A Literate Pope Can't Be Understood By Post-Literates Who Don't Care What He Said

I had, actually, read about Pope Francis' homily which is being peddled as an endorsement of atheism.  What it was was a condemnation of Catholics who make a pose and show of Christianity while leading lives that are the exact opposite of it.  Here is the paragraph that is being clipped is taken from:

But what is scandal? Scandal is saying one thing and doing another; it is a double life, a double life. A totally double life: ‘I am very Catholic, I always go to Mass, I belong to this association and that one; but my life is not Christian, I don’t pay my workers a just wage, I exploit people, I am dirty in my business, I launder money…’ A double life.
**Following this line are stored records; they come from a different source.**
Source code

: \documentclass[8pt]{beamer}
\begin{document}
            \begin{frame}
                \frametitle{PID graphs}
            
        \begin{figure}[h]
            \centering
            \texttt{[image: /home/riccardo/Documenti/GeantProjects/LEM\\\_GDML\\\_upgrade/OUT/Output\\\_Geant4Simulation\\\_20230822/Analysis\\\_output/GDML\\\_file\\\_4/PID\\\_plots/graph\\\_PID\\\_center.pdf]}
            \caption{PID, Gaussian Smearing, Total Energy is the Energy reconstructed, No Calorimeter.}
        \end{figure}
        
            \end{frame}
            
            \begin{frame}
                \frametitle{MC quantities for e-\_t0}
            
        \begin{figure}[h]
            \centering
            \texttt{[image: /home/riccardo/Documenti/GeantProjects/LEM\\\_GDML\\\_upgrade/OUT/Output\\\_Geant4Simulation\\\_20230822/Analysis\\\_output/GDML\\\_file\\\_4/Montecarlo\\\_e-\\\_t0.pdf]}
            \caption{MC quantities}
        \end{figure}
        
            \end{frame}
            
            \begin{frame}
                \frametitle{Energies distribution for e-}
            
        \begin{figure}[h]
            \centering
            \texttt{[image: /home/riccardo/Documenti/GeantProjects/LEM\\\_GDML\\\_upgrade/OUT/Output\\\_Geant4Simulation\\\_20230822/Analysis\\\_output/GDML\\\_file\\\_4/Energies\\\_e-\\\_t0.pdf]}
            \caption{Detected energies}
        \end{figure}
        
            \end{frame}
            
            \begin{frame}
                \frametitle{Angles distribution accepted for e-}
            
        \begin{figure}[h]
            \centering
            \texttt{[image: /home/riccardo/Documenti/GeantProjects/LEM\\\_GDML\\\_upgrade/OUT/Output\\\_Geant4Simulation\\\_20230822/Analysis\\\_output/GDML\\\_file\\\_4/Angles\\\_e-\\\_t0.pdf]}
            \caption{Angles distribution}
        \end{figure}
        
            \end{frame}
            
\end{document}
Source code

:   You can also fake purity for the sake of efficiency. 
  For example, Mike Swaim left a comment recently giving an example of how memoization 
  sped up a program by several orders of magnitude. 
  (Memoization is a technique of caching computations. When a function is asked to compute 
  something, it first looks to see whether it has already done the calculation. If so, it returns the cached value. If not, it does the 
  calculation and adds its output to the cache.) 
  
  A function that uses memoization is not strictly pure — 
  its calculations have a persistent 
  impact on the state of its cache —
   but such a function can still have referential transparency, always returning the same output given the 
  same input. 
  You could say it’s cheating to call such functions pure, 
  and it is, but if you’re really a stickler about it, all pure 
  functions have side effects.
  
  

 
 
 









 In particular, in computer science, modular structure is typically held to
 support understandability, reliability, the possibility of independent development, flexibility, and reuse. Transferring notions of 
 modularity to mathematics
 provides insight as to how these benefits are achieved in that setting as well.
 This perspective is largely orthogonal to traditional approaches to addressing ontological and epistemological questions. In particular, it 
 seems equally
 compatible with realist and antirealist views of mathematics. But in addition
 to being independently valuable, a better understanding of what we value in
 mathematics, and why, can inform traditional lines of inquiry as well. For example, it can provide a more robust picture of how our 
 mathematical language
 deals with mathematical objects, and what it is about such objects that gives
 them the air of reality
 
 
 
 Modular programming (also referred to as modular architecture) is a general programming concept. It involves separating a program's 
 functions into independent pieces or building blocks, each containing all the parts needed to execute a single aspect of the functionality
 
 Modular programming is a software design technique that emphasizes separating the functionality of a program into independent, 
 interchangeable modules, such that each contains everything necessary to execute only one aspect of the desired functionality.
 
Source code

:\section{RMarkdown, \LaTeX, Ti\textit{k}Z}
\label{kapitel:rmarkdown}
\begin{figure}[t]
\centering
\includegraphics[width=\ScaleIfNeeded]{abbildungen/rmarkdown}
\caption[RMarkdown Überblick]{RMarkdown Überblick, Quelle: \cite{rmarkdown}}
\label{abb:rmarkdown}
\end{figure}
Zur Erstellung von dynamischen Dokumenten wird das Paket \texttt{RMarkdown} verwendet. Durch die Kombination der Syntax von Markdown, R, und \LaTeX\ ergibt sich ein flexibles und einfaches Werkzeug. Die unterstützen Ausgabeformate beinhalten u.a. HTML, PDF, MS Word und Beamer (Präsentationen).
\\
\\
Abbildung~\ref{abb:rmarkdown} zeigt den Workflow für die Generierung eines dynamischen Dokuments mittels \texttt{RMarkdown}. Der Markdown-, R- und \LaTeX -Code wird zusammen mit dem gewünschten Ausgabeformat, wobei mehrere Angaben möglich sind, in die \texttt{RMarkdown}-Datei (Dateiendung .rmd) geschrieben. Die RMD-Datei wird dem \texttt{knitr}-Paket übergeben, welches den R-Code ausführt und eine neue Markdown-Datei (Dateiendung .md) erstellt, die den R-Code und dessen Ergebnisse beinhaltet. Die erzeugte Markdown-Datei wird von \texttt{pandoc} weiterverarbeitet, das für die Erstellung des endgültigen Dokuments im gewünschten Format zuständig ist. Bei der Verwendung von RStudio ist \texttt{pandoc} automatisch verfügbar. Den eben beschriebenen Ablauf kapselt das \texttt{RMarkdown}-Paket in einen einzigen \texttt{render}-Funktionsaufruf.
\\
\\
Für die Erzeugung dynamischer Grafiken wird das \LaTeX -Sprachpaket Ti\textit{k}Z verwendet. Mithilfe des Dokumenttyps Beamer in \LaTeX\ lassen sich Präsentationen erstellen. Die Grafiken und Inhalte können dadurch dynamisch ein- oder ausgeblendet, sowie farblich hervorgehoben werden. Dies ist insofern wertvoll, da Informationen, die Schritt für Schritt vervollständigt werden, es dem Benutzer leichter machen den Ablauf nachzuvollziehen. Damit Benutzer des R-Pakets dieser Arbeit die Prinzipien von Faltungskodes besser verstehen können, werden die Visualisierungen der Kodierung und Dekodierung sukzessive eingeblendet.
And so many Christians are like this, and these people scandalize others. How many times have we heard – all of us, around the neighbourhood and elsewhere – ‘but to be a Catholic like that, it’s better to be an atheist.’ It is that, scandal. You destroy. You beat down. And this happens every day, it’s enough to see the news on TV, or to read the papers. In the papers there are so many scandals, and there is also the great publicity of the scandals. And with the scandals there is destruction.

I don't think pointing out that Catholics that are hypocrites, doing injustice which leads to "scandal" do more harm to the reputation of the Catholic church than atheists is exactly an endorsement of atheism, it is slamming hypocrites in the church as being worse than atheists.

I might be reading too much into the statement but wonder if this has something to do with the scandal of the war that a clique of cardinals, especially the putrid Raymond Cardinal Burke, have all but declared against Pope Francis but, considering the role that Burke has had in the scandals surrounding the Knights of Malta, which came to a head last month, it's a good example of that kind of scandal.  I haven't found the entire homily but these two excerpts given in the Vatican report of it are worth reading.

Jesus talks, in the Gospel, about those who commit scandal, without saying the world ‘scandal,’ but it’s understood: But you will arrive in heaven and you will knock at the gate: ‘Here I am, Lord!’ – ‘But don’t you remember? I went to Church, I was close to you, I belong to this association, I did this… Don’t you remember all the offerings I made?’ ‘Yes, I remember. The offerings, I remember them: All dirty. All stolen from the poor. I don’t know you.’ That will be Jesus’ response to these scandalous people who live a double life.

“It would be good for all of us, each one of us, today, to consider if there is something of a double life within us, of appearing just, of seeming to be good believers, good Catholics, but underneath doing something else; if there is something of a double life, if there is an excessive confidence: ‘But, sure, the Lord will eventually forgive everything, but I’ll keep going as I have been…’ If there is something saying, “Sure, this is not going well, I will convert, but not today: tomorrow.’ Let’s think about that. And let us profit from the Word of the Lord and consider the fact that on this point, the Lord is very strict. Scandal destroys.”

Leave it to the American media and the illiterates of  blog babble to pull out one clause which they distort because they're really not interested in the rest of the homily that gives that clause its meaning. We've got a literate Pope addressing a post-literate world.